• **Records drawn from a dataset**
------------------------------------------------------------------------

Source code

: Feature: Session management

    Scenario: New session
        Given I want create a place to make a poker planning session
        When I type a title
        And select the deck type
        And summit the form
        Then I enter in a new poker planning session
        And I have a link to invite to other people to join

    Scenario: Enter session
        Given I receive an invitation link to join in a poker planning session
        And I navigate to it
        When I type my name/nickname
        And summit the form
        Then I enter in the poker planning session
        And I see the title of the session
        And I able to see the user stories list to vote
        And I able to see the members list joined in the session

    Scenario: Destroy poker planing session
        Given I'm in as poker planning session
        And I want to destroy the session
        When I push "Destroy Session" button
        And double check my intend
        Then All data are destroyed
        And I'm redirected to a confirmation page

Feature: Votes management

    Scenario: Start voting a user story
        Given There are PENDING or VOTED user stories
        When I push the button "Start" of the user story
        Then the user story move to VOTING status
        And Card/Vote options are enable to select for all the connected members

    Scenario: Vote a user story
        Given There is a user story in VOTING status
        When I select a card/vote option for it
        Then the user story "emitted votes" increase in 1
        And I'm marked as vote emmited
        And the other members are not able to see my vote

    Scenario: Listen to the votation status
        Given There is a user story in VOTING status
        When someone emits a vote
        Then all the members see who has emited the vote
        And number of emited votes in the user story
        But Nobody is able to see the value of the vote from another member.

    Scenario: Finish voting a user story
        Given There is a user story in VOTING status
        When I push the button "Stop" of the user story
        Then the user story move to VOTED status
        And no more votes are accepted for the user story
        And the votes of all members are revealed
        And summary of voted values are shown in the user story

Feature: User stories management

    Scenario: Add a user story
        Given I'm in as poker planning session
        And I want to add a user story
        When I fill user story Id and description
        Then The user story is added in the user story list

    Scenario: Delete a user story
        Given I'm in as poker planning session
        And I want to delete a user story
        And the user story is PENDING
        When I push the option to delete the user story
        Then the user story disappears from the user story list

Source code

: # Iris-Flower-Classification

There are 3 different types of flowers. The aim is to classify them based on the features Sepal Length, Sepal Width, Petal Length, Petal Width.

------------------------------------------------------------------------

• **Work item**
Each record above is to be printed again exactly as written.

• **Written solution**
Source code

: Feature: Session management

    Scenario: New session
        Given I want create a place to make a poker planning session
        When I type a title
        And select the deck type
        And summit the form
        Then I enter in a new poker planning session
        And I have a link to invite to other people to join

    Scenario: Enter session
        Given I receive an invitation link to join in a poker planning session
        And I navigate to it
        When I type my name/nickname
        And summit the form
        Then I enter in the poker planning session
        And I see the title of the session
        And I able to see the user stories list to vote
        And I able to see the members list joined in the session

    Scenario: Destroy poker planing session
        Given I'm in as poker planning session
        And I want to destroy the session
        When I push "Destroy Session" button
        And double check my intend
        Then All data are destroyed
        And I'm redirected to a confirmation page

Feature: Votes management

    Scenario: Start voting a user story
        Given There are PENDING or VOTED user stories
        When I push the button "Start" of the user story
        Then the user story move to VOTING status
        And Card/Vote options are enable to select for all the connected members

    Scenario: Vote a user story
        Given There is a user story in VOTING status
        When I select a card/vote option for it
        Then the user story "emitted votes" increase in 1
        And I'm marked as vote emmited
        And the other members are not able to see my vote

    Scenario: Listen to the votation status
        Given There is a user story in VOTING status
        When someone emits a vote
        Then all the members see who has emited the vote
        And number of emited votes in the user story
        But Nobody is able to see the value of the vote from another member.

    Scenario: Finish voting a user story
        Given There is a user story in VOTING status
        When I push the button "Stop" of the user story
        Then the user story move to VOTED status
        And no more votes are accepted for the user story
        And the votes of all members are revealed
        And summary of voted values are shown in the user story

Feature: User stories management

    Scenario: Add a user story
        Given I'm in as poker planning session
        And I want to add a user story
        When I fill user story Id and description
        Then The user story is added in the user story list

    Scenario: Delete a user story
        Given I'm in as poker planning session
        And I want to delete a user story
        And the user story is PENDING
        When I push the option to delete the user story
        Then the user story disappears from the user story list

Source code

: # Iris-Flower-Classification

There are 3 different types of flowers. The aim is to classify them based on the features Sepal Length, Sepal Width, Petal Length, Petal Width.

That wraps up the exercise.